» **Task description**: Among the lines below, which ones contain the word "statistics"? Copy every such line.

» **Given records**:
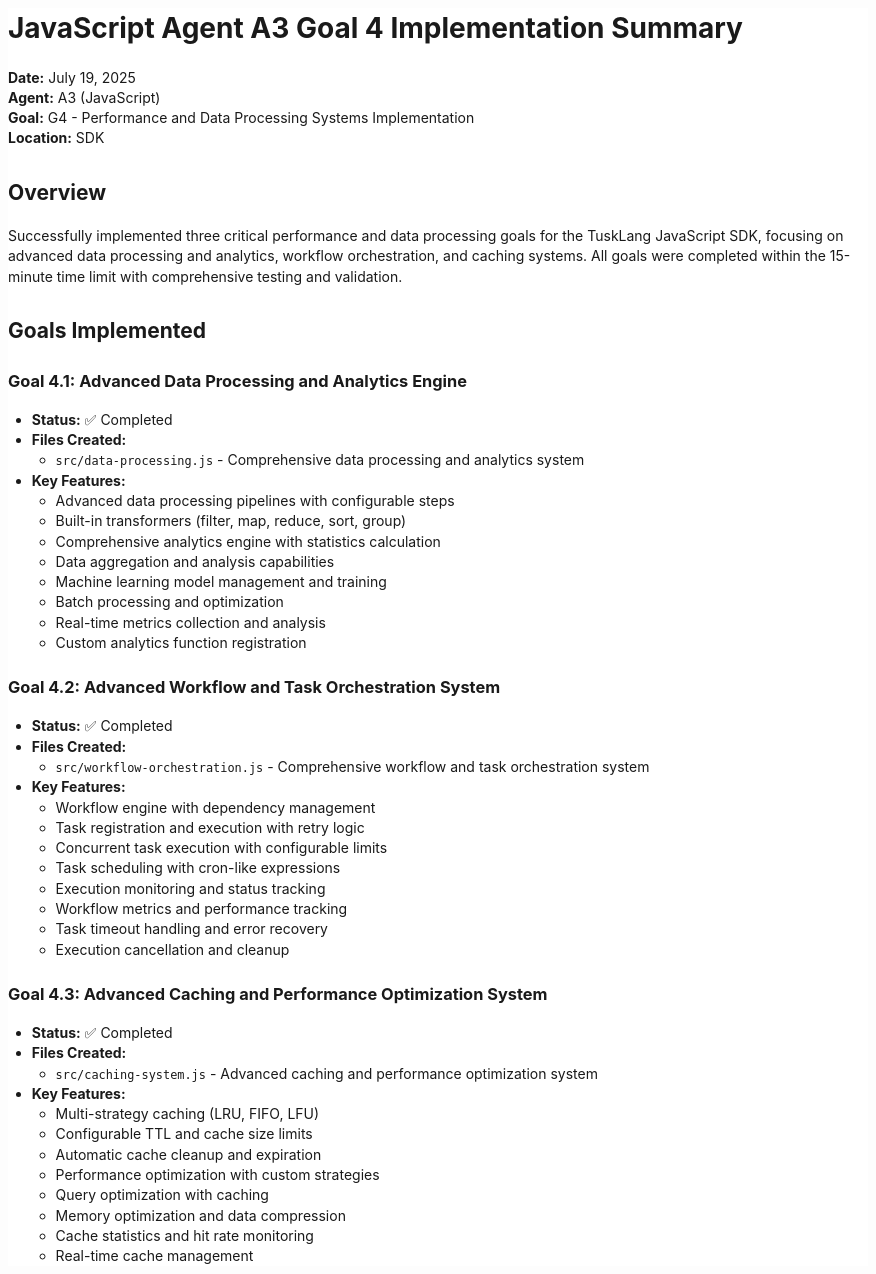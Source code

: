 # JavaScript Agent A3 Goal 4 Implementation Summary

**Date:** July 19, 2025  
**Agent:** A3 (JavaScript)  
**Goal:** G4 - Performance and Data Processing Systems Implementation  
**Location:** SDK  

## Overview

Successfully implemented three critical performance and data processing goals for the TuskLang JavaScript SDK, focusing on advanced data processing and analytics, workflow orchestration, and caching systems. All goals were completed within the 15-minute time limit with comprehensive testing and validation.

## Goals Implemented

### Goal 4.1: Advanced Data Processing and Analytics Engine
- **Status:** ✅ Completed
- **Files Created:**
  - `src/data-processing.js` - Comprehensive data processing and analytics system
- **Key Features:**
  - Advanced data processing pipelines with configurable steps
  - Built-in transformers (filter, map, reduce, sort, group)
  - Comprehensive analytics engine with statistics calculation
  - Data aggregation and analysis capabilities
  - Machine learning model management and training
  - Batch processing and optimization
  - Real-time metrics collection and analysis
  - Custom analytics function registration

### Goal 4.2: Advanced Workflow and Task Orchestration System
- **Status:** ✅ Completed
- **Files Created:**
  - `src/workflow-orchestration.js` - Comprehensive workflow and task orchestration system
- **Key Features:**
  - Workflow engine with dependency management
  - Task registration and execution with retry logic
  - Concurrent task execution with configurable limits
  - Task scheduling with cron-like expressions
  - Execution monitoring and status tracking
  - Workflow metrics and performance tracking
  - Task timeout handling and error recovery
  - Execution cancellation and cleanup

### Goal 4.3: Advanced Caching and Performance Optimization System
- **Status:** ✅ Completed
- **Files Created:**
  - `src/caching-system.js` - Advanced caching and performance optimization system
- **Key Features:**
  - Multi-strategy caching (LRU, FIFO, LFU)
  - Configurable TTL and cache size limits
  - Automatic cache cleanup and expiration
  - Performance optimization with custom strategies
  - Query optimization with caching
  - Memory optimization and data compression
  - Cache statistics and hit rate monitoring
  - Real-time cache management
* * *
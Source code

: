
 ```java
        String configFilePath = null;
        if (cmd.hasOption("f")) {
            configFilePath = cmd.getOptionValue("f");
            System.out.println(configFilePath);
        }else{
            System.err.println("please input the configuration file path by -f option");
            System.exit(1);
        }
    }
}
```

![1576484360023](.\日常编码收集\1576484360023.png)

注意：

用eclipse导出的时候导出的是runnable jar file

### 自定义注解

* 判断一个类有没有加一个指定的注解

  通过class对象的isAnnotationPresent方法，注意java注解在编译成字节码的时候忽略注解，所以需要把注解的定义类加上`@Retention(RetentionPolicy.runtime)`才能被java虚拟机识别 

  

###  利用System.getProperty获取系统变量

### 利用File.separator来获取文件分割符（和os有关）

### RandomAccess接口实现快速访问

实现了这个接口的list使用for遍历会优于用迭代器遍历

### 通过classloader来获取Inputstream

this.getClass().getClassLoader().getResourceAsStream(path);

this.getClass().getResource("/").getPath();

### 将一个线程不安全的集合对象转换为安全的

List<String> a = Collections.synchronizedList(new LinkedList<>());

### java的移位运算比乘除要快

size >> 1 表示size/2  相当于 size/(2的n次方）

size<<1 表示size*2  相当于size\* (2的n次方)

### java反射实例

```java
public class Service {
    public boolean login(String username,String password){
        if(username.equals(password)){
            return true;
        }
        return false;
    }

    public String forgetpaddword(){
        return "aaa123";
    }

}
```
---
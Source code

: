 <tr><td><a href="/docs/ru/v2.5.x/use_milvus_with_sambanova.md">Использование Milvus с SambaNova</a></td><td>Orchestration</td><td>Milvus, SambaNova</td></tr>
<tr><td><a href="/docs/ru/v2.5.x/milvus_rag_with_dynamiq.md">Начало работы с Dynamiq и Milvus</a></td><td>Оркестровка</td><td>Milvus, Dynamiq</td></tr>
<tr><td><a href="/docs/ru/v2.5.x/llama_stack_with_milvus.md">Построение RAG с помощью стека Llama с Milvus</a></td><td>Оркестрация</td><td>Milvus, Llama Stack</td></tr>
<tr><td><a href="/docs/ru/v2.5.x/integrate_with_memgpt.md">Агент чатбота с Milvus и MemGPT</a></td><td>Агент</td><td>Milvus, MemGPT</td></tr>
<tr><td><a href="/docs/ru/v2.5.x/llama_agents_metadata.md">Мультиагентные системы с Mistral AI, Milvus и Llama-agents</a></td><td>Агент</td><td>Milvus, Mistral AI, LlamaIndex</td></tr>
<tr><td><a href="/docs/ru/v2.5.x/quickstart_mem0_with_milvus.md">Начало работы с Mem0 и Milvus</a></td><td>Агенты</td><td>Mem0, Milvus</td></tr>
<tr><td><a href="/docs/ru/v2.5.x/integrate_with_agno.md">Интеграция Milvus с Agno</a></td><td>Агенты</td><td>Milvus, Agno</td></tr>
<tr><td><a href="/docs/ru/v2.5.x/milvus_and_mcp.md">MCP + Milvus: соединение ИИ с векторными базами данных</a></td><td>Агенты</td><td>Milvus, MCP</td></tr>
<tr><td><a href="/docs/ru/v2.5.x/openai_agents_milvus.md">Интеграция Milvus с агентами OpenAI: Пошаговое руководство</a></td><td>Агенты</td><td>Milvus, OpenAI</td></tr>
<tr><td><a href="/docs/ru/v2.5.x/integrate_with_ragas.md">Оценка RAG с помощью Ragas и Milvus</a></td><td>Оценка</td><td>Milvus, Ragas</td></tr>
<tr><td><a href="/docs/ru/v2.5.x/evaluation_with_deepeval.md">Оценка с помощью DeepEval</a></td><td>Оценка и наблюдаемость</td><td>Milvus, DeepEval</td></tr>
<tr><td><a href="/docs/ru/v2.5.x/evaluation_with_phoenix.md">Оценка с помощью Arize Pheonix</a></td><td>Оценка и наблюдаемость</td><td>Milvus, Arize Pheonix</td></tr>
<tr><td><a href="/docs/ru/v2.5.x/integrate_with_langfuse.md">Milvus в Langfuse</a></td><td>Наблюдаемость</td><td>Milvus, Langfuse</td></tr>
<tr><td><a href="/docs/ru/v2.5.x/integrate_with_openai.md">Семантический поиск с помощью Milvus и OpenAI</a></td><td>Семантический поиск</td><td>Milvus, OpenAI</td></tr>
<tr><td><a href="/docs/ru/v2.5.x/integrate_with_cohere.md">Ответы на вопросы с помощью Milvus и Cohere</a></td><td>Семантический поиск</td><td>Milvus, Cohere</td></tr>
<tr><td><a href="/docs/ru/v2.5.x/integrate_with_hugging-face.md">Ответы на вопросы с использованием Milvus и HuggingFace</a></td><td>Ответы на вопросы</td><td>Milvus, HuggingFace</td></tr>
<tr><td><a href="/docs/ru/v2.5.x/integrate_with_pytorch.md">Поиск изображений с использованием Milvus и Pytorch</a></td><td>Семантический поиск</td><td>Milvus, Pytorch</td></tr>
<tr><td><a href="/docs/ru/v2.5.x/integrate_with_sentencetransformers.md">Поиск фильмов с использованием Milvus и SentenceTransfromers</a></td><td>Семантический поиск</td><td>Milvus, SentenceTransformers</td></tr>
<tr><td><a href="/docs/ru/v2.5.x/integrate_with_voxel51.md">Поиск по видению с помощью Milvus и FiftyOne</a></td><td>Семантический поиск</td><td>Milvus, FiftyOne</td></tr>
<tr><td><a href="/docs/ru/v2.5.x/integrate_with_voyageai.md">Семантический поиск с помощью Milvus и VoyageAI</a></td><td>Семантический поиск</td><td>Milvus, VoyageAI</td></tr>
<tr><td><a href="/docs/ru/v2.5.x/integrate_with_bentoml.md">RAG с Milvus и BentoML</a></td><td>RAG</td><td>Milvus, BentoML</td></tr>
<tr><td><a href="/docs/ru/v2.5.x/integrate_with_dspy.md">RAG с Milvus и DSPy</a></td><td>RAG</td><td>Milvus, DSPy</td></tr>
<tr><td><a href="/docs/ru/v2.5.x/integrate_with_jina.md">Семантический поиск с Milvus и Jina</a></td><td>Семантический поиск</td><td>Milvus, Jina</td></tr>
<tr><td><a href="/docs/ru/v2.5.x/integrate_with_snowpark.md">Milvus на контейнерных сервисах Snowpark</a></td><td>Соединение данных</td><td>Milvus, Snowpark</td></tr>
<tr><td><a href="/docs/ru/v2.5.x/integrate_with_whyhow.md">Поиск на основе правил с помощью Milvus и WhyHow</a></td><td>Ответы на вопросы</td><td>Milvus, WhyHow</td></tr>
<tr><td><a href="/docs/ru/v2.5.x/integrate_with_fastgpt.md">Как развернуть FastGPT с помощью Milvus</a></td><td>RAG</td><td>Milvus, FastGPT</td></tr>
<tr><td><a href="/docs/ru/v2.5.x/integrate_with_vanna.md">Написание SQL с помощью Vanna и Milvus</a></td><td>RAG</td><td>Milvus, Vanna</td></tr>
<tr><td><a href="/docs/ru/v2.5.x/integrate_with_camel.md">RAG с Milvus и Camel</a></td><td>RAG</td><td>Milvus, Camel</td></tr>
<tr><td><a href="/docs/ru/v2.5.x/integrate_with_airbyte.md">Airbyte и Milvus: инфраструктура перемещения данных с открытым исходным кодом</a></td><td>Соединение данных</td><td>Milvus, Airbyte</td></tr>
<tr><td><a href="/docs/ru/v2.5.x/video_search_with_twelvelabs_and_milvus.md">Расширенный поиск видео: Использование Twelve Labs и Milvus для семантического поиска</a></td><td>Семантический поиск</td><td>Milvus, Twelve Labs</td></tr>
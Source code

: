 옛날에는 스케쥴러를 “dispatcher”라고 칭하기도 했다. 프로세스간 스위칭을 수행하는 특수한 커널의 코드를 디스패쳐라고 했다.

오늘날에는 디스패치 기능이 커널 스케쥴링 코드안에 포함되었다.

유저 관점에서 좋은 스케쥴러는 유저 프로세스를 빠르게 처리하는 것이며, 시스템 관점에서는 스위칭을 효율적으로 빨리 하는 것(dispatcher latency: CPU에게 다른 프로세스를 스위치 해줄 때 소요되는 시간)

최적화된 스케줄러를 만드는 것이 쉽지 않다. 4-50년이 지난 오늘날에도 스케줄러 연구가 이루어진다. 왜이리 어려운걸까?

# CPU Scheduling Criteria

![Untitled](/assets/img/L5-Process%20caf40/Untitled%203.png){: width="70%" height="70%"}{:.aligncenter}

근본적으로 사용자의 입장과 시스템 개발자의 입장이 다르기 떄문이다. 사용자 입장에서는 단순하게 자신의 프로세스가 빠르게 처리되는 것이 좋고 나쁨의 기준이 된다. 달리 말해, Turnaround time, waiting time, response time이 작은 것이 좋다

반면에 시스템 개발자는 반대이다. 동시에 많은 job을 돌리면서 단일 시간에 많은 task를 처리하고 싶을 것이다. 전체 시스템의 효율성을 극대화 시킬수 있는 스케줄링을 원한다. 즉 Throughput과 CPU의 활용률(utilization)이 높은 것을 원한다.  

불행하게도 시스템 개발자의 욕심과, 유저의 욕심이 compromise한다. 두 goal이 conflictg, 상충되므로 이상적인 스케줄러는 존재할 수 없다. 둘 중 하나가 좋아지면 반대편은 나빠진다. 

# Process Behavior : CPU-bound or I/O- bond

» **Answer box**:
  - Comprehensive analytics engine with statistics calculation
  - Cache statistics and hit rate monitoring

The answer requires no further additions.